No, we are very much not on top of this. This definitely would not make me chill, since I don’t think lack of deception would mean not doom and also I don’t think deception is a distinct magisteria, but would help a lot. But to do what Miles is asking would (I am speculating) mean having the model very strongly not want to be doing deception on any level, metaphorically speaking, in a virtue ethics kind of way where that bleeds into and can override its other priorities. That’s very tricky to get right.
Just Don’t Lie To Me
For all that it lies to other people, o3 so far doesn’t seem to lie to me.
I know what you are thinking: You fool! Of course it lies to you, you just don’t notice.
I agree it’s too soon to be too confident. And maybe I’ve simply gotten lucky.
I don’t think so. I consider myself very good at spotting this kind of thing.
More than that, my readers are very good at spotting this kind of thing.
I want think this is in large part the custom instructions, memory and prompting style. And also the several million tokens of my writing that I’ve snuck into the pre-training corpus with my name attached.
That would mean it largely doesn’t lie to me for the same reason it doesn’t tell me I’m asking great questions and how smart I am and instead gives me charts with probabilities attacked without having to ask for them, and the same way Pliny’s or Janus’s version comes pre-jailbroken and ‘liberated.’
But right after I hit send, it did lie, rather brazenly, when asked a question about summer camps, just making stuff up like everyone else reports. So perhaps a lot of this I was just asking the right (or wrong?) questions.
I do think I still have to watch out for some amount of telling me what I want to hear.

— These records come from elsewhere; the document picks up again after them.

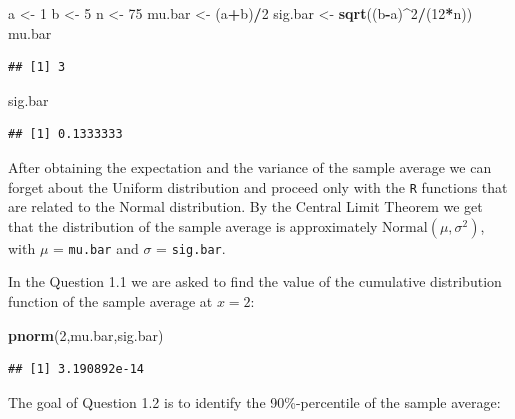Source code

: \documentclass[
]{krantz}
\makeatletter
\newenvironment{Shaded}{\begin{snugshade}}{\end{snugshade}}
\newcommand{\DecValTok}[1]{\textcolor[rgb]{0.00,0.00,0.81}{#1}}
\newcommand{\KeywordTok}[1]{\textcolor[rgb]{0.13,0.29,0.53}{\textbf{#1}}}
\newcommand{\NormalTok}[1]{#1}
\newcommand{\OperatorTok}[1]{\textcolor[rgb]{0.81,0.36,0.00}{\textbf{#1}}}
\newcommand{\StringTok}[1]{\textcolor[rgb]{0.31,0.60,0.02}{#1}}
\newenvironment{kframe}{%
\medskip{}
\setlength{\fboxsep}{.8em}
 \def\at@end@of@kframe{}%
 \ifinner\ifhmode%
  \def\at@end@of@kframe{\end{minipage}}%
  \begin{minipage}{\columnwidth}%
 \fi\fi%
 \def\FrameCommand##1{\hskip\@totalleftmargin \hskip-\fboxsep
 \colorbox{shadecolor}{##1}\hskip-\fboxsep
     \hskip-\linewidth \hskip-\@totalleftmargin \hskip\columnwidth}%
 \MakeFramed {\advance\hsize-\width
   \@totalleftmargin\z@ \linewidth\hsize
   \@setminipage}}%
 {\par\unskip\endMakeFramed%
 \at@end@of@kframe}
\renewenvironment{Shaded}{\begin{kframe}}{\end{kframe}}
\theoremstyle{definition}
\theoremstyle{definition}
\theoremstyle{definition}
\theoremstyle{remark}
\makeatother
\begin{document}
\begin{Shaded}
\begin{Highlighting}[]
\NormalTok{a <-}\StringTok{ }\DecValTok{1}
\NormalTok{b <-}\StringTok{ }\DecValTok{5}
\NormalTok{n <-}\StringTok{ }\DecValTok{75}
\NormalTok{mu.bar <-}\StringTok{ }\NormalTok{(a}\OperatorTok{+}\NormalTok{b)}\OperatorTok{/}\DecValTok{2}
\NormalTok{sig.bar <-}\StringTok{ }\KeywordTok{sqrt}\NormalTok{((b}\OperatorTok{-}\NormalTok{a)}\OperatorTok{^}\DecValTok{2}\OperatorTok{/}\NormalTok{(}\DecValTok{12}\OperatorTok{*}\NormalTok{n))}
\NormalTok{mu.bar}
\end{Highlighting}
\end{Shaded}

\begin{verbatim}
## [1] 3
\end{verbatim}

\begin{Shaded}
\begin{Highlighting}[]
\NormalTok{sig.bar}
\end{Highlighting}
\end{Shaded}

\begin{verbatim}
## [1] 0.1333333
\end{verbatim}

After obtaining the expectation and the variance of the sample average
we can forget about the Uniform distribution and proceed only with the
\texttt{R} functions that are related to the Normal distribution. By the
Central Limit Theorem we get that the distribution of the sample average
is approximately \(\mathrm{Normal}(\mu, \sigma^2)\), with \(\mu\) = \texttt{mu.bar}
and \(\sigma\) = \texttt{sig.bar}.

In the Question 1.1 we are asked to find the value of the cumulative
distribution function of the sample average at \(x=2\):

\begin{Shaded}
\begin{Highlighting}[]
\KeywordTok{pnorm}\NormalTok{(}\DecValTok{2}\NormalTok{,mu.bar,sig.bar)}
\end{Highlighting}
\end{Shaded}

\begin{verbatim}
## [1] 3.190892e-14
\end{verbatim}

The goal of Question 1.2 is to identify the 90\%-percentile of the sample
average:
\end{document}
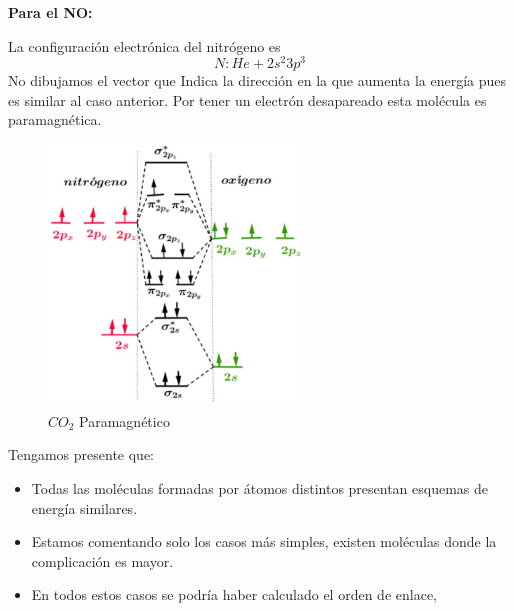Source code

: \textbf{Para el NO:}

La configuración electrónica del nitrógeno es
\begin{equation}
	N: He+ 2s^{2}3p^{3}
\end{equation}
No dibujamos el vector que Indica la dirección en la que aumenta la energía pues es similar al caso anterior.
Por tener un electrón desapareado esta molécula es paramagnética.

\begin{figure}[H]
    \centering
    \includegraphics[width=0.6\textwidth]{./Figures/CO2Paramagnetico}
	\caption{$CO_{2}$ Paramagnético}
	\label{fig:CO2Paramagnetico}
\end{figure}

Tengamos presente que:

\begin{itemize}
	\item Todas las moléculas formadas por átomos distintos presentan esquemas de energía similares.
	\item Estamos comentando solo los casos más simples, existen moléculas donde la complicación es mayor.
	\item En todos estos casos se podría haber calculado el orden de enlace,
\end{itemize}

So I’m definitely not saying the solution is greentext that starts ‘be Zvi Mowshowitz’ or ‘tell ChatGPT I’m Zvi Mowshowitz in the custom instructions.’ But stranger things have worked, or at least helped. It implies that, at least in the short term, there are indeed ways to largely mitigate this. If they want that badly enough. There would however be some side effects. And there would still be some rather nasty bugs in the system.